[Collected data]
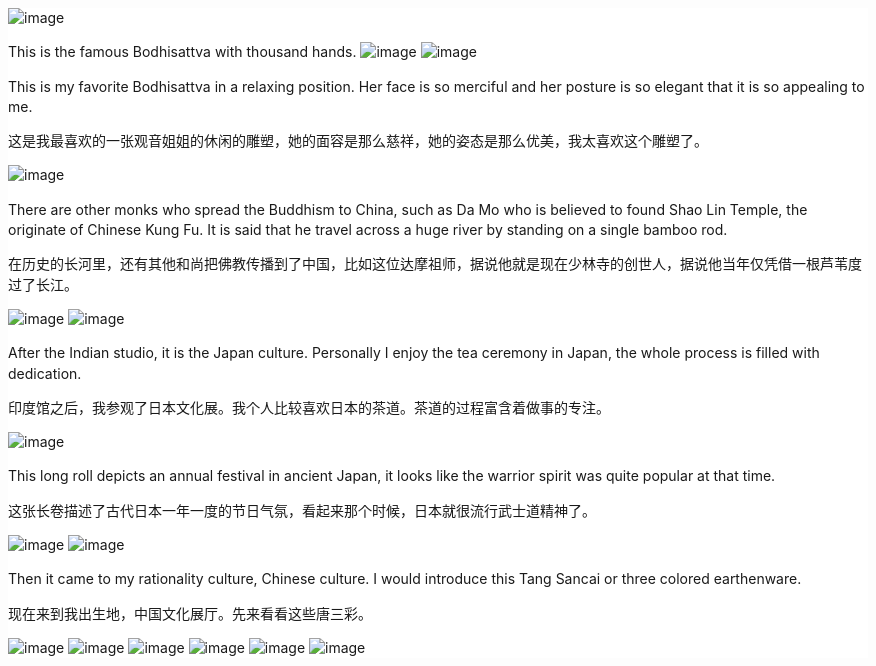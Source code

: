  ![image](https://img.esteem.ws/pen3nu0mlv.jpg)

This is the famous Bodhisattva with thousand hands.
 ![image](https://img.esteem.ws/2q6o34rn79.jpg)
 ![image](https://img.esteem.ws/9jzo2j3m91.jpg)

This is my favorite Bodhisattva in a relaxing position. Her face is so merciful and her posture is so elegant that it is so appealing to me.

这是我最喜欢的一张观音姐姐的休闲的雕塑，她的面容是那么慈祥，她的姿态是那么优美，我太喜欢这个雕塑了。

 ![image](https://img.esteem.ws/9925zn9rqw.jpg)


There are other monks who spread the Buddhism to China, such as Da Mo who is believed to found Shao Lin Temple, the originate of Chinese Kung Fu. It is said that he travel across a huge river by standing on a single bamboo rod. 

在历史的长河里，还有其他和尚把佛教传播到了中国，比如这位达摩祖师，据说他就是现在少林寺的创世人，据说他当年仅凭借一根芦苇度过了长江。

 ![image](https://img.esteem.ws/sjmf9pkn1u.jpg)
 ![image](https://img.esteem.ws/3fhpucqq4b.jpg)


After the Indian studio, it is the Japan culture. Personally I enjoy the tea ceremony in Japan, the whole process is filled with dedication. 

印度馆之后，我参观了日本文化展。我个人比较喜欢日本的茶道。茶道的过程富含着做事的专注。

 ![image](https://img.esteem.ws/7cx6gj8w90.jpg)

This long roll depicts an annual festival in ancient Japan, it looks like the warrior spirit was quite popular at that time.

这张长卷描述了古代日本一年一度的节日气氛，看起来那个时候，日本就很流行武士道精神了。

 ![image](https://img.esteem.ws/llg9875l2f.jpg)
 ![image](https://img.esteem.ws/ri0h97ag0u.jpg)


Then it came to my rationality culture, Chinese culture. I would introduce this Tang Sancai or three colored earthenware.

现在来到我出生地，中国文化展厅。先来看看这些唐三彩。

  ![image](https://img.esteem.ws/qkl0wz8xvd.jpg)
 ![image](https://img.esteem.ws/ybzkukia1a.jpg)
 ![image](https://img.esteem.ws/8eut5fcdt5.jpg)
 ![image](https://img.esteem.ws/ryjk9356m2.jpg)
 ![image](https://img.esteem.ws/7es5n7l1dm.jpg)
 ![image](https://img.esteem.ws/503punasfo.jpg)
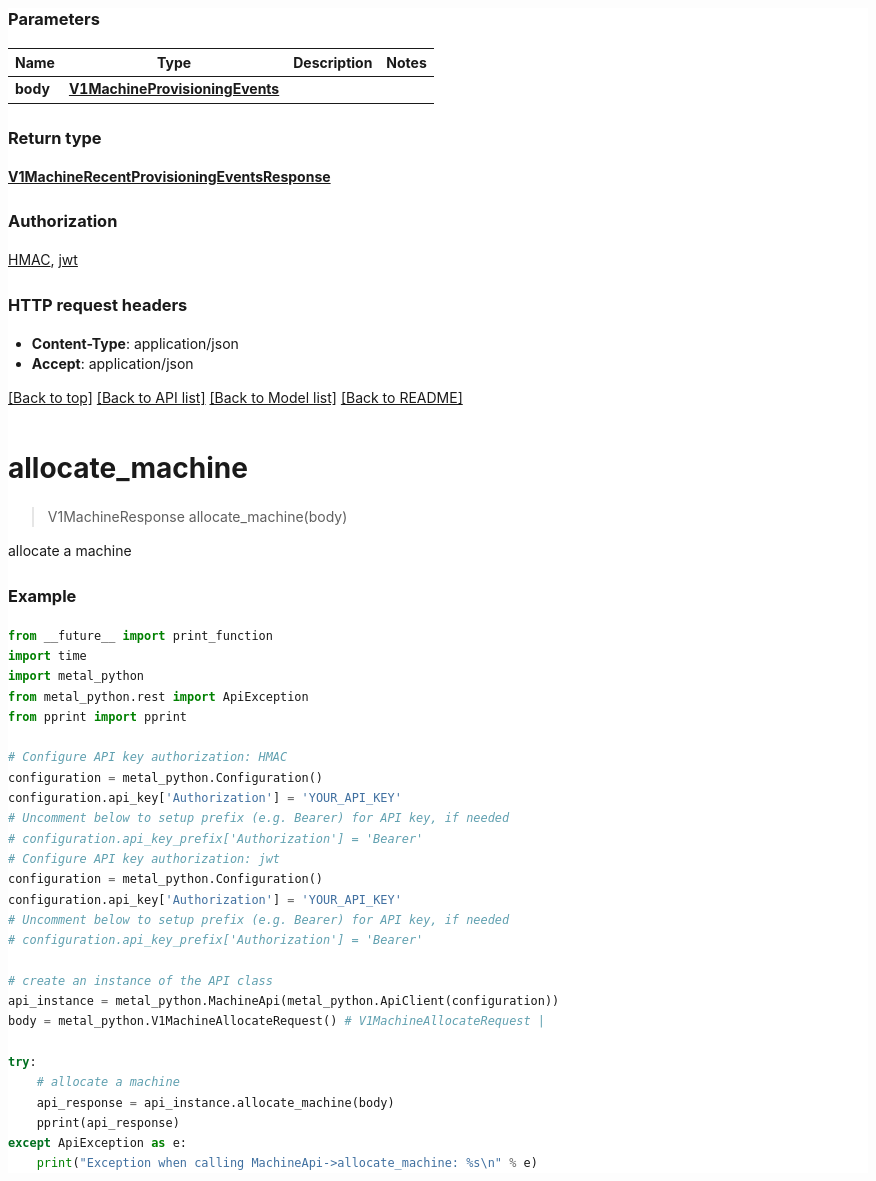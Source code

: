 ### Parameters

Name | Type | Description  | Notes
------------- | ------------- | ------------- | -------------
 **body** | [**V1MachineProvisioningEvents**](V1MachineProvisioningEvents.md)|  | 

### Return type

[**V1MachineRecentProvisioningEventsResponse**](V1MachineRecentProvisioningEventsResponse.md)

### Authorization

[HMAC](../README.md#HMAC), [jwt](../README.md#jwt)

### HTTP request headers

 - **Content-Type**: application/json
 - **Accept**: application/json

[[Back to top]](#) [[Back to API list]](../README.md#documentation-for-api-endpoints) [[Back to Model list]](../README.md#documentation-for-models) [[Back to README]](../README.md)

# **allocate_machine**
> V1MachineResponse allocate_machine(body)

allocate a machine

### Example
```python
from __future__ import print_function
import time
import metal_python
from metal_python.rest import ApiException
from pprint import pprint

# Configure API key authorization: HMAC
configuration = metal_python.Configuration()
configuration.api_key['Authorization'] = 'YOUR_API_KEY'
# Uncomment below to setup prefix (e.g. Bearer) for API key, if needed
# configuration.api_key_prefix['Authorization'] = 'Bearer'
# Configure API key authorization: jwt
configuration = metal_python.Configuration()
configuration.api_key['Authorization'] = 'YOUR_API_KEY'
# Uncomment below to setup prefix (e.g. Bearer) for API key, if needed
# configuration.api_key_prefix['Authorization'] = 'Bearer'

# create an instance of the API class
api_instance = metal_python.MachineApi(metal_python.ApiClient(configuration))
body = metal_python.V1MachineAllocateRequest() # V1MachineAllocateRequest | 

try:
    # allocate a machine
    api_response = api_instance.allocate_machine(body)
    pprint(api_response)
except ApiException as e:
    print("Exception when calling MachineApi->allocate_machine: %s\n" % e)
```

▶ **Task details**
Could you set down, exactly as written, the lines above between the one holding "Name | Type" and the one holding "### Authorization", inclusive, and nothing more?

▶ **Written solution**
Name | Type | Description  | Notes
------------- | ------------- | ------------- | -------------
 **body** | [**V1MachineProvisioningEvents**](V1MachineProvisioningEvents.md)|  | 

### Return type

[**V1MachineRecentProvisioningEventsResponse**](V1MachineRecentProvisioningEventsResponse.md)

### Authorization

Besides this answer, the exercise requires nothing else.